I’m not sure if my recent purchase of gym membership, and actually going, might be considered a materialisation of one of the promised legacies of London hosting the 2012 Games: more people becoming more physically active. And anyway, if you were to witness my pitiful performance on the treadmill or my trying to lift ludicrously small weights, you’d probably wish I hadn’t. What I am certain of, however, is the personal and professional ‘legacy’ of flexing my curatorial muscle to lift out of obscurity some of the many resources that the British Library can offer to people researching sport and its links with society.
Over the past months, sometimes unaided but very often with the assistance of more experienced colleagues, I’ve come across a wealth of information and material on sport and the Olympics, the breadth of which is simply astounding.
From black and white pictures of beefy men wearing leotards and Roman sandals to recorded interviews with ageing British athletes, telling of their training in their spare time to compete at the London 1948 Games. I have been fortunate enough to correspond with historians of football in Argentina and scholars of sport and disability in North America. Perusing the Library’s vast philatelic collection, I’ve been amazed by the ability of tiny bits of paper to help shed light on the significance of sporting events for national communities. Soon I’ll meet, you won’t believe this, the curator of our mediaeval manuscripts collection to find out how some of their materials could be of use to our Sport and Society website (I told you wouldn’t believe this – just wait and see). And how could I forget the time I was interviewed by a young schoolboy on the shape, size, and design of the medals for the 1908 Games? That was hard work.
Whatever one thinks of London hosting the Olympics, and opinion is by no means unanimous, one thing is certain: it is a unique event that – for good or bad – will be discussed and analysed for years to come. Long after all the Olympians, Paralympians, dignitaries, and visitors have left, a wealth of material will be left behind for the researchers of the future. Hopefully, by using it they’ll be able to tell us more about not only the Games but also about us, as a nation.
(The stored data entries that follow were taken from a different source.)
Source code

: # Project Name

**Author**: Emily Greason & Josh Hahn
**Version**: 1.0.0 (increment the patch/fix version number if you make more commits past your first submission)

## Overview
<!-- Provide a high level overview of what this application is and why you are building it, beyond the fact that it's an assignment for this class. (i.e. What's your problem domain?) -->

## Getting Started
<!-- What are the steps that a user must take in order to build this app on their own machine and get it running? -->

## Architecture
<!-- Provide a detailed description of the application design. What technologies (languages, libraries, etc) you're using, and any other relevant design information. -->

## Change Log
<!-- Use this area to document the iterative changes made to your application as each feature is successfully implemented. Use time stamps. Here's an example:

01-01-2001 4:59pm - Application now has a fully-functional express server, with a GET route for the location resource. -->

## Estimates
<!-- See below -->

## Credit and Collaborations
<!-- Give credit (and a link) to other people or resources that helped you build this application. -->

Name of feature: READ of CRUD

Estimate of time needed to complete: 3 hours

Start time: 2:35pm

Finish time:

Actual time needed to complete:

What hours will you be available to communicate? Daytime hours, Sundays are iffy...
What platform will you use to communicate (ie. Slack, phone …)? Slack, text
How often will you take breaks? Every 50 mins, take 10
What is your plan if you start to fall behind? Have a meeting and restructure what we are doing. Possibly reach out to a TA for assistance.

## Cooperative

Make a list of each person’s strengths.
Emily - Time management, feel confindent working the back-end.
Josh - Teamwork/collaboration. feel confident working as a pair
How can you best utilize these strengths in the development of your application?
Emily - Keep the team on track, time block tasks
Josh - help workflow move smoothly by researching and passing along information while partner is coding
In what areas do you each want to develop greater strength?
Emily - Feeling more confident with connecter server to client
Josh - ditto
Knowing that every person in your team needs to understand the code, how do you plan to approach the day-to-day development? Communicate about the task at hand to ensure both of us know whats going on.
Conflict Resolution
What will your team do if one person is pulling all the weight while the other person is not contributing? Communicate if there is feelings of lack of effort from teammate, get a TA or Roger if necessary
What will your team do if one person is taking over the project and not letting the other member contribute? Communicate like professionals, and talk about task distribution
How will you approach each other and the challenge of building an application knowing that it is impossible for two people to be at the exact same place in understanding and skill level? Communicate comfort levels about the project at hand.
As a curator, my hope is that the material that will have been collected and presented on these virtual pages will be of help. It may not be an astonishing legacy, but it will be good enough for me. And the good news is you too can contribute to it. You can submit material or help us discover items we didn’t know we had or use known ones in novel ways. So, if you tire of the gym, track or swimming pool, pop into the Library.